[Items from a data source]
+++++

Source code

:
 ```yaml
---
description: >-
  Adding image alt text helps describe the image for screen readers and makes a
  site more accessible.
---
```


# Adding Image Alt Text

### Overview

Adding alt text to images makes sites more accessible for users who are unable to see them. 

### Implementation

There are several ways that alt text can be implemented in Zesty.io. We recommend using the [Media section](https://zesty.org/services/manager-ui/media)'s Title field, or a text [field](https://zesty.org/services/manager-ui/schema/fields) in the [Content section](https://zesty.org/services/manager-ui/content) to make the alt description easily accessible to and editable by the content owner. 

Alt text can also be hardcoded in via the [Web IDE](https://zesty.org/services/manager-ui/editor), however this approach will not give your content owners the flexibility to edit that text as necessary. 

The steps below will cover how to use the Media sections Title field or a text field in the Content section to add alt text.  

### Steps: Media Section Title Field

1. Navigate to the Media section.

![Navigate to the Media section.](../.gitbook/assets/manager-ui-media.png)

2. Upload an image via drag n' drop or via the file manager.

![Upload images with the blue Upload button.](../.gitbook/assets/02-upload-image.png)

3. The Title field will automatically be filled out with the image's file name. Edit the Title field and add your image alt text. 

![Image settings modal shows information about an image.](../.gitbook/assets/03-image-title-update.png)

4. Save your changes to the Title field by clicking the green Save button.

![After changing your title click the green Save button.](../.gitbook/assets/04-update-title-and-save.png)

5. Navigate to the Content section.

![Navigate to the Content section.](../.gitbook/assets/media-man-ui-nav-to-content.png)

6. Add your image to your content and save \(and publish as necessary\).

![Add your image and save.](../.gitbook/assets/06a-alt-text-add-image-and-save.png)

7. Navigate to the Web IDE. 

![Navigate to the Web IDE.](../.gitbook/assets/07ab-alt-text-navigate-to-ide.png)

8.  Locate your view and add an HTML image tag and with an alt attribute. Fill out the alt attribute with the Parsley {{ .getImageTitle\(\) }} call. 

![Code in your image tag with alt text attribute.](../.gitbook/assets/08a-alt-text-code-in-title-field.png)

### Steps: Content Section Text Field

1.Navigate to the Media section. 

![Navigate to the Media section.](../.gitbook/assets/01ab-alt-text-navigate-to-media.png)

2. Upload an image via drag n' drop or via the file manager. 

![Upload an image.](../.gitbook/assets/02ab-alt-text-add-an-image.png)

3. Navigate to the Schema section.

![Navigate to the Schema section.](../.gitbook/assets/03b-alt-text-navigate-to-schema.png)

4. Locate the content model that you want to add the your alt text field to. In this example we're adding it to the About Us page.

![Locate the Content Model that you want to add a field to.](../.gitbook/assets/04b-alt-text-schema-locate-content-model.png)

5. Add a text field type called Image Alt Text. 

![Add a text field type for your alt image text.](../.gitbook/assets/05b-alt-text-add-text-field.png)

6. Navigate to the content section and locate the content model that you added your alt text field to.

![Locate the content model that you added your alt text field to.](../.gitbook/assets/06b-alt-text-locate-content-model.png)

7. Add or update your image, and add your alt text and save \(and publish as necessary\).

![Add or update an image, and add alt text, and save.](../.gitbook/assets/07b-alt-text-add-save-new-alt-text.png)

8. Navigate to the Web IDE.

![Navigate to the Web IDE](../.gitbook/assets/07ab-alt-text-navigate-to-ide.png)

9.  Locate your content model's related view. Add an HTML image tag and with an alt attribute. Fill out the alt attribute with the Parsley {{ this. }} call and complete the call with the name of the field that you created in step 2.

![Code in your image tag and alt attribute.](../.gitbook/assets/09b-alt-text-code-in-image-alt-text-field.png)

+++++

● Goal of the exercise
The lines in the records above that include the word "drop" must be copied out.

● Task answer
2. Upload an image via drag n' drop or via the file manager.
2. Upload an image via drag n' drop or via the file manager. 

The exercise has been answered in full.